We completed clinical trials of rhIL-15 by bolus, subcutaneous, and continuous intravenous infusions (CIV). IL-15 administered by CIV at 2 mcg/kg/day yielded a 38-fold increase in 10- day number of circulating NK cells, a 358-fold increase in CD56^bright NK cells and a 5.8-fold increase in CD8 T cells. However, IL-15 preparations administered as monotherapy were ineffective, due to actions of immunological checkpoints and due to the lack of tumor specific targeting by NK cells. To circumvent checkpoints, trials of IL-15 in combination with other anticancer agents were initiated. Tumor-bearing mice receiving IL-15 with antibodies to CTLA-4 and PD-L1 manifested marked prolongation of survival compared to mice receiving IL-15 with either agent alone. In translation, a phase I trial was initiated involving IL-15 (rhIL-15), nivolumab and ipilimumab in patients with malignancy (NCT03388632). In rhesus macaques CIV IL-15 at 20 μg/kg/day for 10 days led to an 80-fold increase in number of circulating effector memory CD8 T cells. However, administration of γc cytokines such as IL-15 led to paralysis/depression of CD4 T-cells that was mediated through transient expression of SOCS3 that inhibited the STAT5 signaling pathway. This lost CD4 helper role could be restored alternatively by CD40 agonists. In the TRAMP-C2 prostate tumor model the combination of IL-15 with agonistic anti-CD40 produced additive effects in terms of numbers of TRAMP-C2 tumor specific Spas/SCNC/9H tetramer positive CD8 T cells expressed and tumor responses. A clinical trial is being initiated for patients with cancer using an intralesional anti-CD40 in combination with CIV rhIL-15. To translate IL-15-mediated increases in NK cells, we investigated combination therapy of IL-15 with anticancer monoclonal antibodies including rituximab in mouse models of EL-4 lymphoma transfected with human CD20 and with alemtuzumab (CAMPATH-1H) in a xenograft model of adult T cell leukemia (ATL). IL-15 enhanced the ADCC and therapeutic efficacy of both antibodies. These results provided the scientific basis for trials of IL-15 combined with alemtuzumab (anti-CD52) for patients with ATL (NCT02689453), with obinutuzumab (anti-CD20) for patients with CLL (NCT03759184), and with avelumab (anti-PD-L1) in patients with T-cell lymphoma (NCT03905135) and renal cancer (NCT04150562). In the first trial, there was elimination of circulating ATL and CLL leukemic cells in select patients.

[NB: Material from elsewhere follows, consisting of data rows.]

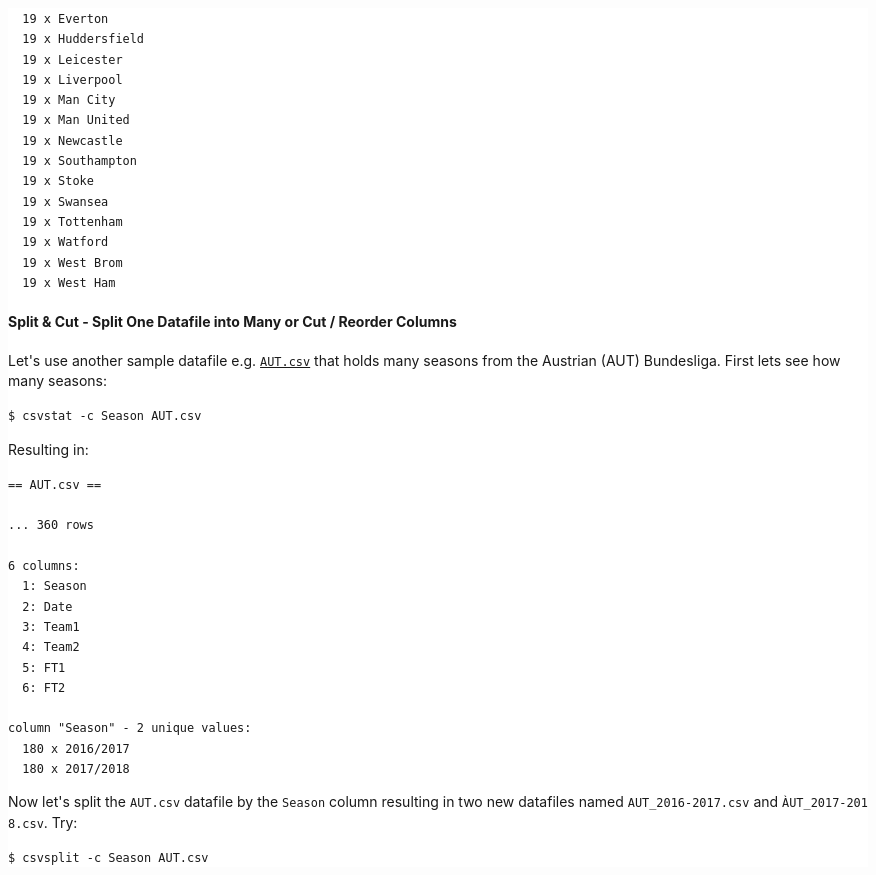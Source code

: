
 ```
  19 x Everton
  19 x Huddersfield
  19 x Leicester
  19 x Liverpool
  19 x Man City
  19 x Man United
  19 x Newcastle
  19 x Southampton
  19 x Stoke
  19 x Swansea
  19 x Tottenham
  19 x Watford
  19 x West Brom
  19 x West Ham
```


#### Split & Cut - Split One Datafile into Many or Cut / Reorder Columns

Let's use another sample datafile e.g. [`AUT.csv`](getting-started-samples/AUT.csv) that holds many seasons
from the Austrian (AUT) Bundesliga. First lets see how many seasons:

```
$ csvstat -c Season AUT.csv
```

Resulting in:

```
== AUT.csv ==

... 360 rows

6 columns:
  1: Season
  2: Date
  3: Team1
  4: Team2
  5: FT1
  6: FT2

column "Season" - 2 unique values:
  180 x 2016/2017
  180 x 2017/2018
```

Now let's split the `AUT.csv` datafile by the `Season` column
resulting in two new datafiles named `AUT_2016-2017.csv`
and `ÀUT_2017-2018.csv`. Try:

```
$ csvsplit -c Season AUT.csv
```
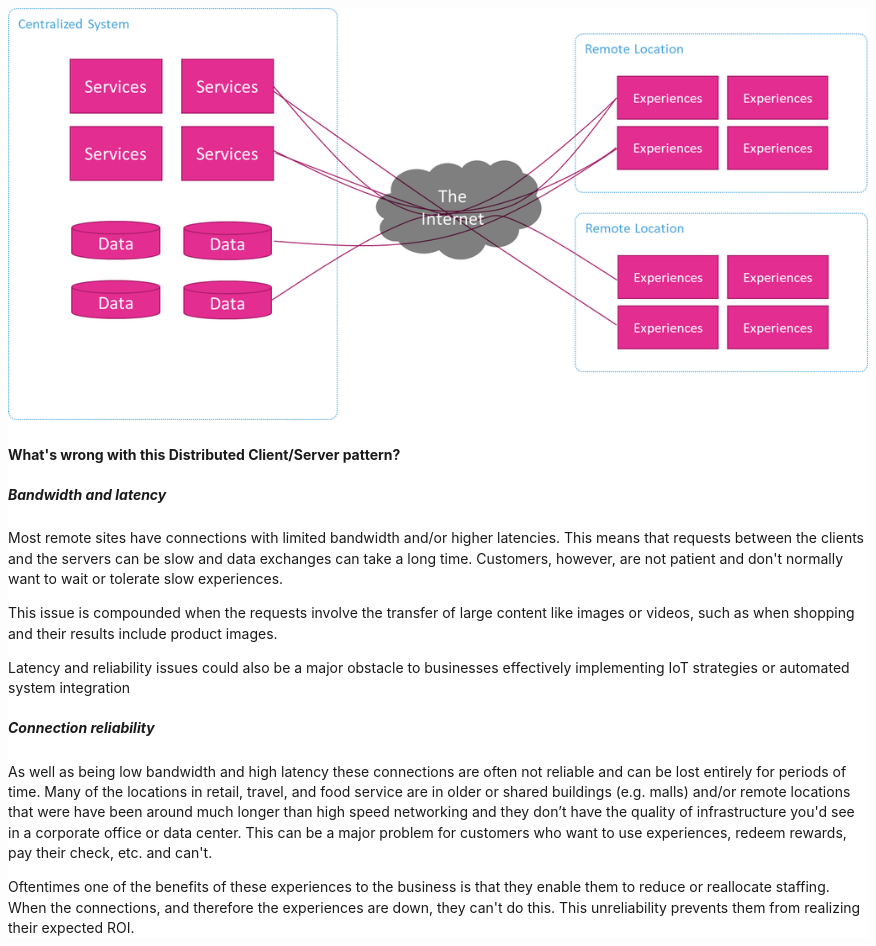 ![High Level View of current state. Servers central and experiences in remote locations connected through the internet](/images/occasionally-connected-servers/high-level-view.png)

#### What's wrong with this Distributed Client/Server pattern&quest;

##### Bandwidth and latency

Most remote sites have connections with limited bandwidth and/or higher latencies.
This means that requests between the clients and the servers can be slow and data exchanges can take a long time.
Customers, however, are not patient and don't normally want to wait or tolerate slow experiences.

This issue is compounded when the requests involve the transfer of large content like images or videos, such as when shopping and their results include product images.

Latency and reliability issues could also be a major obstacle to businesses effectively implementing IoT strategies or automated system integration

##### Connection reliability

As well as being low bandwidth and high latency these connections are often not reliable and can be lost entirely for periods of time.
Many of the locations in retail, travel, and food service are in older or shared buildings (e.g. malls) and/or remote locations that were have been around much longer than high speed networking and they don’t have the quality of infrastructure you'd see in a corporate office or data center.
This can be a major problem for customers who want to use experiences, redeem rewards, pay their check, etc. and can't.

Oftentimes one of the benefits of these experiences to the business is that they enable them to reduce or reallocate staffing.
When the connections, and therefore the experiences are down, they can't do this. This unreliability prevents them from realizing their expected ROI.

Keywords: CD8 T cells; immunological checkpoints; immunotherapy of cancer; interleukin-15; natural killer cells.

Figure 1

IL-15 agonists used in immunotherapy. IL-15 preparations in clinical use include rhIL-15 produced in Escherichia coli (–45), an IL-15N72D mutein (50), heterodimeric mammalian IL-15 (hetIL-15) (–54), RLI, a fusion protein consisting of IL-15 linked to the cytokine-binding (sushi) domain of IL-15R alpha (59). Anti-CD-20-RLI and anti-GD2-RLI are fusion proteins consisting of RLI linked to anti-CD20 or anti-GD2, respectively (55, 61). ALT-803 (Altor Pharmaceutical) represents a mutated N72D) IL-15 (asparagine replacing aspartic residue) linked to the sushi domain of IL-15R that is fused to an IgG-Fc fragment to increase in vivo survival (56, 57) and ALT-803 scaffold has been fused to 4 single- chains of the tumor-targeting monoclonal antibody rituximab (58).